RIGA - The apparently Swiss-based company A.G. Group, which is said to be interested in building a 500 megawatt gas-fired power station in Latvia, is not listed in Switzerland’s Business and Enterprise Register, according to the Aug. 3 edition of Latvian daily Neatkariga, reports Nozare.lv. The newspaper indicates that no company exists in the Swiss register with a name even resembling A.G. Group.

It has likewise been impossible to identify 21-year-old Alex Goldman, who previously claimed to be the company’s board chairman. Among Swiss company officials, it was possible only to find one Alexander Goldmann; however, he is not the chairman of an energy firm but of the publisher Condor Verlag, writes the newspaper.

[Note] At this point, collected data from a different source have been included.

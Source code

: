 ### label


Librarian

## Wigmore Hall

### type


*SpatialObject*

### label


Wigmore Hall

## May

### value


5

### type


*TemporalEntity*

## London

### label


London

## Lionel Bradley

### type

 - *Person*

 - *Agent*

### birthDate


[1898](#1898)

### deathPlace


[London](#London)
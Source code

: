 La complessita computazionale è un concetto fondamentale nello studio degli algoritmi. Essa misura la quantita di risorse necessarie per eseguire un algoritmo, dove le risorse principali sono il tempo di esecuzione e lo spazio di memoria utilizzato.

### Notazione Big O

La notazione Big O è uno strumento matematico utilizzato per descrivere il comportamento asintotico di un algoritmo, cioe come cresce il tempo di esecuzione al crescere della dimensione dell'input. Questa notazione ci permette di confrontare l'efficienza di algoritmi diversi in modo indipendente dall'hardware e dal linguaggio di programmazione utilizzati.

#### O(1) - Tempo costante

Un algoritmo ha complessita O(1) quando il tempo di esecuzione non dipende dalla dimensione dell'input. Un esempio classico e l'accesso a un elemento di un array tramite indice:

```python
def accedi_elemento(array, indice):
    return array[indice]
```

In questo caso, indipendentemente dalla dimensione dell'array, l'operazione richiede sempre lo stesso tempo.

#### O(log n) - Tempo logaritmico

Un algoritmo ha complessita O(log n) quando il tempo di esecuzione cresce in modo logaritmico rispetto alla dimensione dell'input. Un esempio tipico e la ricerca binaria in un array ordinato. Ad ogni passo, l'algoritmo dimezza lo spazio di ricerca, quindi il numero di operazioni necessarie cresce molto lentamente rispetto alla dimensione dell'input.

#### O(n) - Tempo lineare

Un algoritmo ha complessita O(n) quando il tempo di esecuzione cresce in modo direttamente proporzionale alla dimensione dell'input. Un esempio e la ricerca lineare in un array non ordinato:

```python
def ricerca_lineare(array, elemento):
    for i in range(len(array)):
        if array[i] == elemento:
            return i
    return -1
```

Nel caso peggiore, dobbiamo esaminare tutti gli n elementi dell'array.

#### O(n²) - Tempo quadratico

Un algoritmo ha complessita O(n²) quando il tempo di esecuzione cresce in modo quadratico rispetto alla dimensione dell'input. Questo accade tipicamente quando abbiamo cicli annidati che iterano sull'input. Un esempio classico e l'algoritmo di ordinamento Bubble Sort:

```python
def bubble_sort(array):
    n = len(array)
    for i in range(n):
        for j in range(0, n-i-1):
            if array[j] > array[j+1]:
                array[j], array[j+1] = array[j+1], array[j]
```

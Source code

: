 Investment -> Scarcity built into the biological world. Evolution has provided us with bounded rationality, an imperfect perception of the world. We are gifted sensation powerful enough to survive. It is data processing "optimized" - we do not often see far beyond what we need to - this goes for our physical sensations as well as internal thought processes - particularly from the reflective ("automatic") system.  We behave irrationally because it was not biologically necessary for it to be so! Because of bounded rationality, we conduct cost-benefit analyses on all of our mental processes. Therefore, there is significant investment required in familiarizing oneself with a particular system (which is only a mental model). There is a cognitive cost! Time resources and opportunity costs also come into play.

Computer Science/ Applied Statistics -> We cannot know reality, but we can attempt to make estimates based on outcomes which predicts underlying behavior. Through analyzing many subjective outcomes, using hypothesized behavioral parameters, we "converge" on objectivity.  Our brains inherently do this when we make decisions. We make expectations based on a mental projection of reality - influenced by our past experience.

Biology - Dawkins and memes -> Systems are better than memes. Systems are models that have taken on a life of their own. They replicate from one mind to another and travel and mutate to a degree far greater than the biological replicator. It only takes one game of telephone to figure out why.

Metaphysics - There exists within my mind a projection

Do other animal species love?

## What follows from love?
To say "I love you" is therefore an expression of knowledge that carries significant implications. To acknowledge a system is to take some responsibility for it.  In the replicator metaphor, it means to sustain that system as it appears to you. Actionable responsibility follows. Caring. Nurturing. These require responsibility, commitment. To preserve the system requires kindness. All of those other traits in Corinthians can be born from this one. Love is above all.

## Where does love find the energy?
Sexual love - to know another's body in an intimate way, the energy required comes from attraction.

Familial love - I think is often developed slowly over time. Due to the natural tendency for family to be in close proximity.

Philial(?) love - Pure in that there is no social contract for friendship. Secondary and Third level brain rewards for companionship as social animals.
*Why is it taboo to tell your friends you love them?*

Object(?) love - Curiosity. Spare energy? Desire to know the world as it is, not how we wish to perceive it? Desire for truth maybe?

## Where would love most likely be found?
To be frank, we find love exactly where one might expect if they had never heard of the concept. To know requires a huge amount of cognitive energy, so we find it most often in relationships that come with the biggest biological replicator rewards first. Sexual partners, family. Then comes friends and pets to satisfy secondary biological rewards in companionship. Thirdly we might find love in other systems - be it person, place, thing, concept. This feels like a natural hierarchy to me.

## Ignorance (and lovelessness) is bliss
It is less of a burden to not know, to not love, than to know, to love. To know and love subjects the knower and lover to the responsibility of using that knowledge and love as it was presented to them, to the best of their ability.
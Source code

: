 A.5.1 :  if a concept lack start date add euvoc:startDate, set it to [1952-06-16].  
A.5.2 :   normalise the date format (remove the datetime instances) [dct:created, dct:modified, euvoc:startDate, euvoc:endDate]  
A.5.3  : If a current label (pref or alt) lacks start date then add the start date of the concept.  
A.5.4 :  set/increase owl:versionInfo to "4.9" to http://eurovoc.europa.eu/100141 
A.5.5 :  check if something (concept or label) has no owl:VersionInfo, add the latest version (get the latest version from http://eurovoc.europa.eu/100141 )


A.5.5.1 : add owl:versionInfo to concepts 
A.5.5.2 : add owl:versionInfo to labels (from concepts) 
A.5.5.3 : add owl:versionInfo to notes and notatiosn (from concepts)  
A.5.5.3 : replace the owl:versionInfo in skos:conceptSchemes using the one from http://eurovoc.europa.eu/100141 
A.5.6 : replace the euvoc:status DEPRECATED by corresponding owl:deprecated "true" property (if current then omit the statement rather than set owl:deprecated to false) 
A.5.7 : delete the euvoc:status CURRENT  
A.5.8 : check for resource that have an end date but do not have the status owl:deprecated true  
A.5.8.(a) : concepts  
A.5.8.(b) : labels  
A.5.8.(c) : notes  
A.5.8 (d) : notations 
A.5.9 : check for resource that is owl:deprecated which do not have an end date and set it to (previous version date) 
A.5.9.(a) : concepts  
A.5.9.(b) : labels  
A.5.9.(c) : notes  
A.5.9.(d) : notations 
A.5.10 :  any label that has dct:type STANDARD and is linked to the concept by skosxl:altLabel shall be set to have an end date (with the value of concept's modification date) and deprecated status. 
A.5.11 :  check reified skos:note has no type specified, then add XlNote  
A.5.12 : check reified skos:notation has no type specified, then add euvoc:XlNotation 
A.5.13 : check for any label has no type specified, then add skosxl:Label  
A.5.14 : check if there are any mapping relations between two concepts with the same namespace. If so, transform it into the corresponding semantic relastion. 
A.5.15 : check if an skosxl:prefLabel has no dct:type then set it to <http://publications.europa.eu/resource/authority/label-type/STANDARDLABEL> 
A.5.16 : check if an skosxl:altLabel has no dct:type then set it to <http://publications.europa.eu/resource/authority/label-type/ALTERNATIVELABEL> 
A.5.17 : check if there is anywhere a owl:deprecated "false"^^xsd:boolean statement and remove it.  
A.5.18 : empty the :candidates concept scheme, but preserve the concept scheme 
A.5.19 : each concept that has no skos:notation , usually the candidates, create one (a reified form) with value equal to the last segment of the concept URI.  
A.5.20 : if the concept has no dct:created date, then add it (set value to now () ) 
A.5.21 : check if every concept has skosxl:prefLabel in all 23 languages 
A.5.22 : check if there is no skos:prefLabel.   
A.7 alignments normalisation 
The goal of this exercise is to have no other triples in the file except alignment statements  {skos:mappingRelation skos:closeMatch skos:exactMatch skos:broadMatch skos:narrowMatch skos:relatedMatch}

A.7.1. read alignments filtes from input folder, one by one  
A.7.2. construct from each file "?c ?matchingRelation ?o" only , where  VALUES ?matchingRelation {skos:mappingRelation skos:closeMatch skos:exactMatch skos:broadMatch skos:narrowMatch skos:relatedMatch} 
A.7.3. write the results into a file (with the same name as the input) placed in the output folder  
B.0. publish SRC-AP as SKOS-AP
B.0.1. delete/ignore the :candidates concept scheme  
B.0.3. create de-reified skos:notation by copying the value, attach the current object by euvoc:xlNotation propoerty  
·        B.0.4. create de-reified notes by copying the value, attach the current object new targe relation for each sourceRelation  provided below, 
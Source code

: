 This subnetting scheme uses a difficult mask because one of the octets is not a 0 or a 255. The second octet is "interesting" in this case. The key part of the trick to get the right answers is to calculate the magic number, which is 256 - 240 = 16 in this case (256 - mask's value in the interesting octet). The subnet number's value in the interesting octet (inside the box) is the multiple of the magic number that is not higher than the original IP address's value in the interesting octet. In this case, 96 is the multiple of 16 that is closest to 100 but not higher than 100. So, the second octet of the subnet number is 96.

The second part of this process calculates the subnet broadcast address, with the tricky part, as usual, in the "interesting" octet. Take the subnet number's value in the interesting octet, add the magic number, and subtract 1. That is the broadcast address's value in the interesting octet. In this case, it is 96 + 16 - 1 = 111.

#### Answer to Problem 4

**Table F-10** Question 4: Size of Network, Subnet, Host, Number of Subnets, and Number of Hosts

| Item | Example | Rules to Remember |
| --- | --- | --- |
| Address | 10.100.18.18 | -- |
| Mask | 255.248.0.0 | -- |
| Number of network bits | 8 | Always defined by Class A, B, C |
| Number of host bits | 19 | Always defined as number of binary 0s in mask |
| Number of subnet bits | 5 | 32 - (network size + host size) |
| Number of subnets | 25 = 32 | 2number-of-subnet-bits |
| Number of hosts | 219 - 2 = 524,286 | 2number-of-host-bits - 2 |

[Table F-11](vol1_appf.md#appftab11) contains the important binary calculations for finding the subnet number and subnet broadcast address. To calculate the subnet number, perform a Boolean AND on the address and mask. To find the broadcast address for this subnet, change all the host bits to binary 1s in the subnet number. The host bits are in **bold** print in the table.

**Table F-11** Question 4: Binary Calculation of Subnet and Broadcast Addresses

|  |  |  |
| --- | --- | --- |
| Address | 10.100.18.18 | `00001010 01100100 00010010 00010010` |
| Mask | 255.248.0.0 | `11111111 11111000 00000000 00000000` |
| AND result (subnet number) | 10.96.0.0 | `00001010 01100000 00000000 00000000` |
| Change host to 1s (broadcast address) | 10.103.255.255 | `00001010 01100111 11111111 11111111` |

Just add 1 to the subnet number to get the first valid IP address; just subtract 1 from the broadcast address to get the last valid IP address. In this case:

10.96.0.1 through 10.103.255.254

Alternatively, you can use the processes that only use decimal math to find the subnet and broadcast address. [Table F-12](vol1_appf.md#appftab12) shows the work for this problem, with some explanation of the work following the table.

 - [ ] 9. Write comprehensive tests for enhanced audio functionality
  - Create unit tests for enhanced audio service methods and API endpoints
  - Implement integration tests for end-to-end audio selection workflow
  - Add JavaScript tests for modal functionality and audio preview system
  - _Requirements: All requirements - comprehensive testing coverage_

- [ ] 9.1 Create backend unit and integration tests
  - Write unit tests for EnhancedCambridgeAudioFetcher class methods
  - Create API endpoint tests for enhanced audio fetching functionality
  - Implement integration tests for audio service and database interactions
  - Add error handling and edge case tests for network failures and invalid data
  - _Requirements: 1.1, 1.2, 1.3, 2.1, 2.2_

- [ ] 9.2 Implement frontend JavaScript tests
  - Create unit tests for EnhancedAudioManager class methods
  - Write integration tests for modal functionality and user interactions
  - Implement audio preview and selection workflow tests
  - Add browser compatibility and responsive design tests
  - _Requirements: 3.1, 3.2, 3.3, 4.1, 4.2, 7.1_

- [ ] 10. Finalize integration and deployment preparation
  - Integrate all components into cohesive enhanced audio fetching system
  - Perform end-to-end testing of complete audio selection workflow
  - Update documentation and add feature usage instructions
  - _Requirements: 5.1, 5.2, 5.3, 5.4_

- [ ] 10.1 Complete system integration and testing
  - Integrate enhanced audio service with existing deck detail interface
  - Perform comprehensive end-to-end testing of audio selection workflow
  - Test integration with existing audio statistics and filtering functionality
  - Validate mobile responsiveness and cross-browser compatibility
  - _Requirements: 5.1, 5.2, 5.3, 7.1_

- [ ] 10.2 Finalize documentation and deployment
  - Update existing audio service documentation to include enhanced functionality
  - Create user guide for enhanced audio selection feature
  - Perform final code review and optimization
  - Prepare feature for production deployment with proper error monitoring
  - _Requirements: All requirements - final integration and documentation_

According to the newspaper, this is not the first occasion that major plans have been announced in Latvia by a dubious company or persons. In 2007, Time Investments announced its intention to take part in the privatization of telecoms giant Lattelecom; following its rejection, it lodged court appeals all the way up to the Senate of the Supreme Court, where it lost. The 90 percent owner of Time Investments was the Rotterdam post-box company Eurobryan B.V., which had no employees, despite its promises to invest hundreds of millions in Lattelecom shares, writes Neatkariga.

The story on the A.G. Group was originally reported in the business daily Dienas Bizness, stating that the company was interested in building a new 500 megawatt gas-fired power station in Latvia using private investments. The story was carried in The Baltic Times last week.